Chiefs who were beneath PCs and DCs but above fellow Africans, were loathed as they were seen as relics of colonial authority in Kenya.
Chiefs recruited people into labour, collected taxes and issued travel passes for which they were richly rewarded: free fertile government land, superior seedlings, cheap labour and trade licences made chiefs some of the biggest beneficiaries of colonial rule, besides having access to resources and connections.
Children of chiefs were luckier than common folk.

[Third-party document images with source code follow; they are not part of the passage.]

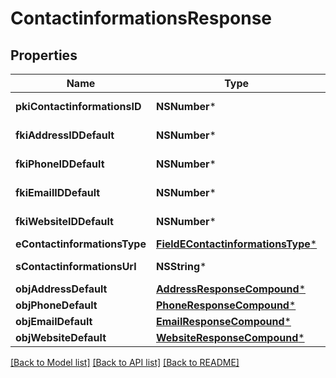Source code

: # ContactinformationsResponse

## Properties
Name | Type | Description | Notes
------------ | ------------- | ------------- | -------------
**pkiContactinformationsID** | **NSNumber*** | The unique ID of the Contactinformations | 
**fkiAddressIDDefault** | **NSNumber*** | The unique ID of the Address | [optional] 
**fkiPhoneIDDefault** | **NSNumber*** | The unique ID of the Phone. | [optional] 
**fkiEmailIDDefault** | **NSNumber*** | The unique ID of the Email | [optional] 
**fkiWebsiteIDDefault** | **NSNumber*** | The unique ID of the Website Default | [optional] 
**eContactinformationsType** | [**FieldEContactinformationsType***](FieldEContactinformationsType.md) |  | 
**sContactinformationsUrl** | **NSString*** | The url of the Contactinformations | [optional] 
**objAddressDefault** | [**AddressResponseCompound***](AddressResponseCompound.md) |  | [optional] 
**objPhoneDefault** | [**PhoneResponseCompound***](PhoneResponseCompound.md) |  | [optional] 
**objEmailDefault** | [**EmailResponseCompound***](EmailResponseCompound.md) |  | [optional] 
**objWebsiteDefault** | [**WebsiteResponseCompound***](WebsiteResponseCompound.md) |  | [optional] 

[[Back to Model list]](../README.md#documentation-for-models) [[Back to API list]](../README.md#documentation-for-api-endpoints) [[Back to README]](../README.md)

Scions of prominent colonial chiefs included former Finance Minister Simeon Nyachae (Chief Musa Nyandusi), former Attorney General Charles Njonjo (Senior Chief Josiah Njonjo), Minister of State Mbiyu Koinange (Senior Chief Koinange), the late Arthur Magugu, former Finance Minister (Chief Magugu), former Githunguri MP Njehu Gatabaki (Chief Peter Gatabaki), lawyers Samuel and George Waruhiu Waruhiu (Senior Chief Waruhiu wa Kung’u whose murder in October 1952 occasioned the State of Emergency) and former Police Commissioner Bernard Hinga (Chief Hinga).
Other famous chiefs were Chief Njiiri wa Karanja (after whom Njiiris High is named) and Chief Luka Kahangara of Lari; the main victim of the infamous Lari Massacre during the ‘Night of the Long Knives’ on March 26, 1953.